*Data in this exercise*.
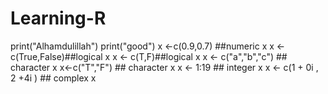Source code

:# Learning-R
print("Alhamdulillah")
print("good")
x <-c(0.9,0.7) ##numeric
x
x <- c(True,False)##logical
x
x <- c(T,F)##logical
x
x <- c("a","b","c") ## character
x
x<-c("T","F") ## character
x
x <- 1:19 ## integer
x
x <- c(1 + 0i , 2 +4i ) ## complex
x

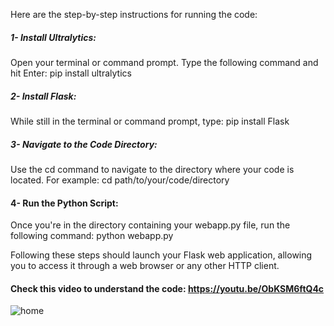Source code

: Here are the step-by-step instructions for running the code:

##### 1- Install Ultralytics:
Open your terminal or command prompt.
Type the following command and hit Enter:
pip install ultralytics

##### 2- Install Flask:
While still in the terminal or command prompt, type:
pip install Flask

##### 3- Navigate to the Code Directory:
Use the cd command to navigate to the directory where your code is located. For example:
cd path/to/your/code/directory

#### 4- Run the Python Script:
Once you're in the directory containing your webapp.py file, run the following command:
python webapp.py

Following these steps should launch your Flask web application, allowing you to access it through a web browser or any other HTTP client.

#### Check this video to understand the code: https://youtu.be/ObKSM6ftQ4c

![home](https://github.com/AarohiSingla/Object-Detection-Web-Application-with-Flask-and-YOLOv9/assets/60029146/d1c5eb0f-3b62-41a1-8305-bd76005e0cd9)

*Task requirements*. Please output the entries above exactly, leaving out every picture.

*Task response*.
Source code

:# Learning-R
print("Alhamdulillah")
print("good")
x <-c(0.9,0.7) ##numeric
x
x <- c(True,False)##logical
x
x <- c(T,F)##logical
x
x <- c("a","b","c") ## character
x
x<-c("T","F") ## character
x
x <- 1:19 ## integer
x
x <- c(1 + 0i , 2 +4i ) ## complex
x

Source code

: Here are the step-by-step instructions for running the code:

##### 1- Install Ultralytics:
Open your terminal or command prompt.
Type the following command and hit Enter:
pip install ultralytics

##### 2- Install Flask:
While still in the terminal or command prompt, type:
pip install Flask

##### 3- Navigate to the Code Directory:
Use the cd command to navigate to the directory where your code is located. For example:
cd path/to/your/code/directory

#### 4- Run the Python Script:
Once you're in the directory containing your webapp.py file, run the following command:
python webapp.py

Following these steps should launch your Flask web application, allowing you to access it through a web browser or any other HTTP client.

#### Check this video to understand the code: https://youtu.be/ObKSM6ftQ4c

![home](https://github.com/AarohiSingla/Object-Detection-Web-Application-with-Flask-and-YOLOv9/assets/60029146/d1c5eb0f-3b62-41a1-8305-bd76005e0cd9)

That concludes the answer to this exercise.